August 28, 2016

Siddhartha

by drops on

El día de hoy tuvimos nuestra cita bimestral con nuestros consultores en seguridad, con quienes hemos estado trabajando por un tiempo de dos años y quienes mantienen todo nuestro equipo y sistemas de seguridad.

reunion

Al salir de aquella reunión tuve una cita con un posible cliente que desea contratar nuestros servicios; sin embargo, tuvimos una conversación de rompe hielo un poco peculiar.

Comencé la conversación hablando de la reunión que acababa de tener y sobre la importancia de la implementación de un buen sistema de seguridad para cualquier establecimiento en este país.

Naturalmente, yo esperaba que el posible cliente estuviese de acuerdo con lo que le acababa de decir, para proseguir libremente al siguiente tema; sin embargo, decidió anclarse en ese punto, afirmando que la seguridad en sí era una forma de paranoia de que algo sucederá, que probablemente no tendría porque suceder.

Esto me lo dijo de una manera muy tranquila, sin intención de debatirme, sino de darme una mejor opción para mi tranquilidad mental y serenidad, algo que tomé de una muy buena manera, aunque sigo pensando que la seguridad es más que necesaria.

Inmediatamente entendí que aquel futuro cliente era un estudioso y seguidor de las doctrinas de Siddhartha Gautama, mejor conocido como Buda, un hombre a quien admiro mucho; sin embargo, he de decir que yo no perezco a ese grupo.

Siddhartha Gautama nació en el año 563 antes de la era cristiana.

Siddhartha era un príncipe de uno de los grandes y antiguos principados hindús, con todo el lujo y poder que su posición dictaminaba.

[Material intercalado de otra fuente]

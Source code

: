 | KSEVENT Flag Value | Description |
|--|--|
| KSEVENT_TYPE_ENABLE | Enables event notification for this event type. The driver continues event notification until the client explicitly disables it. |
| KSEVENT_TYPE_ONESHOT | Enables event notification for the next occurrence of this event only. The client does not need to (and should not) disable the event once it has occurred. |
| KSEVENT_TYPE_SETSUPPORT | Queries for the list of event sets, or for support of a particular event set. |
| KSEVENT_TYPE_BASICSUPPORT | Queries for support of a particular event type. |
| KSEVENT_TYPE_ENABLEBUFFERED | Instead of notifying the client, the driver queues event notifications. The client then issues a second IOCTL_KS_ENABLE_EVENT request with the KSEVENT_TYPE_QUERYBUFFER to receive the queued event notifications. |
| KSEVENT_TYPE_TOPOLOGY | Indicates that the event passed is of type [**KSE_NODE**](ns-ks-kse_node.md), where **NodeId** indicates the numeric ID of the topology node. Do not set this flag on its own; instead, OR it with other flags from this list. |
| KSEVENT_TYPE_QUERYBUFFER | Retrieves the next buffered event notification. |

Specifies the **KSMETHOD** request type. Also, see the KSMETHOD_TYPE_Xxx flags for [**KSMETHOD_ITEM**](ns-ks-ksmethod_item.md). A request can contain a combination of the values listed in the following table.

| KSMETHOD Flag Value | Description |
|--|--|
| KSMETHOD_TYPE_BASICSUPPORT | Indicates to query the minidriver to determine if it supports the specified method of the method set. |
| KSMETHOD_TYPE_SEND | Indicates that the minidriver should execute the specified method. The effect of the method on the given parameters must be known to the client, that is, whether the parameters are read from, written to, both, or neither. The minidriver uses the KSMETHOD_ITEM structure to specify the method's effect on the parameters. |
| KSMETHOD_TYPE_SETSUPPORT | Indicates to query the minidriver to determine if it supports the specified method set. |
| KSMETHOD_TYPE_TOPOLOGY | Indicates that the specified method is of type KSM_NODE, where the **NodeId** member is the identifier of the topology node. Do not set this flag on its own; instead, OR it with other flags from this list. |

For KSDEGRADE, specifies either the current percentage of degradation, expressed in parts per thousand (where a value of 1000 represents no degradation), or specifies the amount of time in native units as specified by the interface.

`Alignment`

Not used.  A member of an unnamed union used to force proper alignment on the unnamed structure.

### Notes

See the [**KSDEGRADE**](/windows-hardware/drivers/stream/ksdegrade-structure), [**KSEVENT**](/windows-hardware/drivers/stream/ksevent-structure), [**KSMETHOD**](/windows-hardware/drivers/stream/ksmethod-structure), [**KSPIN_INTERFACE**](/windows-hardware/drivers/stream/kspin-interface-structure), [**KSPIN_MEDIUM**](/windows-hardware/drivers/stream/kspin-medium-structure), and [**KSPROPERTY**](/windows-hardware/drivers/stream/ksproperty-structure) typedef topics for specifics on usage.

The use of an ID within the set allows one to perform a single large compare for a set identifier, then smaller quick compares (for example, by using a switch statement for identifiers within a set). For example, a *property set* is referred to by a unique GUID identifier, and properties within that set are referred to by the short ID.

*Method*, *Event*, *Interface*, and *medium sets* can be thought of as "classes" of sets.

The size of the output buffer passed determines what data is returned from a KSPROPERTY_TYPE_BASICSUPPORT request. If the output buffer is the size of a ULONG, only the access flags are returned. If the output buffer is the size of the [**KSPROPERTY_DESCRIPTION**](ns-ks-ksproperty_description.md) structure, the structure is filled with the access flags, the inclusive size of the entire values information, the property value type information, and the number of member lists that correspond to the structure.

Sin embargo, como le ha pasado a muchos grandes en la historia, Siddhartha tuvo una epifanía al ver el sufrimiento que existía a los alrededores de sus andares, optando por renunciar a su posición y perderse en la selva para ayudar a aquellos que vivían en sufrimiento.

siddhartha

Al estar en la selva, se sentó bajo un árbol a contemplar la existencia humana y sus componentes; es ahí, durante esa meditación, cuando se dice que el príncipe vio el nirvana, pero regresó para hablarle a los hombres sobre los pilares de la buena existencia.

Después de sus contemplaciones, Siddhartha se convirtió en Buda, que significa “aquel quien despierto vive”.

Buda concluyó que el secreto de la vida se encuentra bajo los pilares de cuarto verdades:

  • La verdad del sufrimiento
  • La verdad del origen del sufrimiento
  • La verdad del fin del sufrimiento
  • La verdad del Magga

Buda nos dice, después de sus conclusiones, que el sufrimiento es un factor que por lo general acompaña al ser humano durante toda su existencia, desde el nacimiento hasta la muerte.

Buda afirma también que la causa de todo sufrimiento es el anhelo de las posesiones y los deseos mundanos, tales como los placeres sensuales y el poder, algo que pocos hombres alcanzan, por lo que debemos, si es que queremos erradicar el sufrimiento, alcanzar el desapego de todas estas cosas mundanas que solo se alimentan de nosotros y nosotros no de ellos.